Assignment — Please tally the lines in the data below that include the string "other", and reply with only the total.

Supplied material —

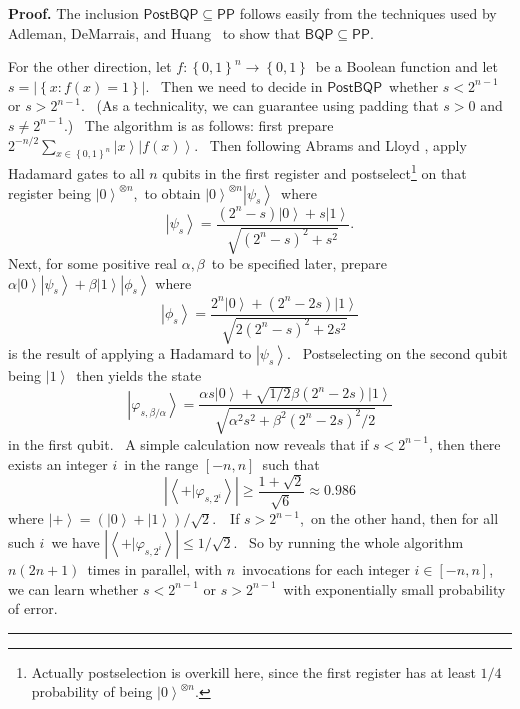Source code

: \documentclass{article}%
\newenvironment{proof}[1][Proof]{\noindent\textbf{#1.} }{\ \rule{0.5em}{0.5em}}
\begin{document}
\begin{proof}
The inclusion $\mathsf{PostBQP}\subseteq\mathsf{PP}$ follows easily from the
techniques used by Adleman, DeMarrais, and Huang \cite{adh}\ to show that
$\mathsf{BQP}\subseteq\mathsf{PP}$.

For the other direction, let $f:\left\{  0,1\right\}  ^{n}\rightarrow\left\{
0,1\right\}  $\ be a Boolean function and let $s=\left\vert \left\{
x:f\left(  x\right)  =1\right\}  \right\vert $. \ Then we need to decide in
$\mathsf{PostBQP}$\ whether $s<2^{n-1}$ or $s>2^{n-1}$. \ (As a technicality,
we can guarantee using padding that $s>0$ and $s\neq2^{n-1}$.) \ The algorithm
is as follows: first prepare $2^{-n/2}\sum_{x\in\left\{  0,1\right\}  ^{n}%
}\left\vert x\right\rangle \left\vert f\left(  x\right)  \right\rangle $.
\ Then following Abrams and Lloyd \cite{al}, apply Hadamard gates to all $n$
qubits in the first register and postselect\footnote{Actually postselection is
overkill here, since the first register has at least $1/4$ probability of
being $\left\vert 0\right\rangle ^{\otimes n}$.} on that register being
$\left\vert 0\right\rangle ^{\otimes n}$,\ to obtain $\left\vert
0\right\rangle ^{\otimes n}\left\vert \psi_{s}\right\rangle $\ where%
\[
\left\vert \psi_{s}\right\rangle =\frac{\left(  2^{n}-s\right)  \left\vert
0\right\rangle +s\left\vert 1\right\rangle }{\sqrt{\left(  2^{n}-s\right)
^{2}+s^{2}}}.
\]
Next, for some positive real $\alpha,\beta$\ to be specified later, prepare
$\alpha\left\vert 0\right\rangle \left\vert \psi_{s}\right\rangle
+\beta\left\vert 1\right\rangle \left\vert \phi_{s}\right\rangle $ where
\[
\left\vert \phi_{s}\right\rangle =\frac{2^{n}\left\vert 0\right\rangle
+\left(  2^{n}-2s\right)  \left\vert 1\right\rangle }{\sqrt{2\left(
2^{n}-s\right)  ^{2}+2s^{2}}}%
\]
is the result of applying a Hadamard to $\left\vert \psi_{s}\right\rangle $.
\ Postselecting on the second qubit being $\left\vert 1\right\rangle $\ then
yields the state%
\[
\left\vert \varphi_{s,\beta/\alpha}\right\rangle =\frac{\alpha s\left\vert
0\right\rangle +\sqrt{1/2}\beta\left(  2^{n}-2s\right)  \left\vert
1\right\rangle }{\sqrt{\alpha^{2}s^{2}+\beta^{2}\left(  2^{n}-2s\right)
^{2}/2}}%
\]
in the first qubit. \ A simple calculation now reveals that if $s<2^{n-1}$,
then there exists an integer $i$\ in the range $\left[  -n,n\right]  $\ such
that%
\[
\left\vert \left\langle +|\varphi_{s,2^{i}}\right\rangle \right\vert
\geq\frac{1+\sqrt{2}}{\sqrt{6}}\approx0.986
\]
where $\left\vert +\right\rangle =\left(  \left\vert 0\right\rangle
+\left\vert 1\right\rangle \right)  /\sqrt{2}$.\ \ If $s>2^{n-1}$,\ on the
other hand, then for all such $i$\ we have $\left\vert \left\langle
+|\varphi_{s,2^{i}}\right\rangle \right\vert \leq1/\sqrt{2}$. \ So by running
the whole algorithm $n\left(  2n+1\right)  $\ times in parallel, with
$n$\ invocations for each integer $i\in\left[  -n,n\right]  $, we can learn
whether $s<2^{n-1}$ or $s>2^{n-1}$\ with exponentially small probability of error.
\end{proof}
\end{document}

* * *

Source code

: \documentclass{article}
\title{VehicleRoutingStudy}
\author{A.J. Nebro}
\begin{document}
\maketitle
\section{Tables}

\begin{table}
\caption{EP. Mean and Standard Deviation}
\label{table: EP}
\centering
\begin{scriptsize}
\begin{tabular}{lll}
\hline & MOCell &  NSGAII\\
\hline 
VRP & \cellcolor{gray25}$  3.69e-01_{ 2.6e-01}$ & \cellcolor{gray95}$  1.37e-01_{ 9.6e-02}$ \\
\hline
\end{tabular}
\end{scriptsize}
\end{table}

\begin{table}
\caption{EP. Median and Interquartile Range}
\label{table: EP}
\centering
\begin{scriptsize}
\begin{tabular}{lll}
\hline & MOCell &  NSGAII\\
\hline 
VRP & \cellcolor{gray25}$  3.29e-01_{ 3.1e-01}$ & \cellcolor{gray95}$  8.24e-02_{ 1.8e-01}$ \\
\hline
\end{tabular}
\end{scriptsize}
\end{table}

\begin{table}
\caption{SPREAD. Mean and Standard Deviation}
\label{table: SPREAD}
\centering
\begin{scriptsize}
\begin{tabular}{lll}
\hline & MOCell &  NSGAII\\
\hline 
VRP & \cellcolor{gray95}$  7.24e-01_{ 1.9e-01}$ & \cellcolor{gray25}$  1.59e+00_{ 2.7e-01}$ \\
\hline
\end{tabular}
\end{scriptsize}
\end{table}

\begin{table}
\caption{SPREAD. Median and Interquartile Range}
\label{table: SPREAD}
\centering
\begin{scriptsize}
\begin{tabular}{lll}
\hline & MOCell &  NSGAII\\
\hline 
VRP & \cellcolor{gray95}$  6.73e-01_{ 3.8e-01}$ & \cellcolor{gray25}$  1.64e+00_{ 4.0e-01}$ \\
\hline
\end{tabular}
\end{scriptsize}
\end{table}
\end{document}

Your response — 2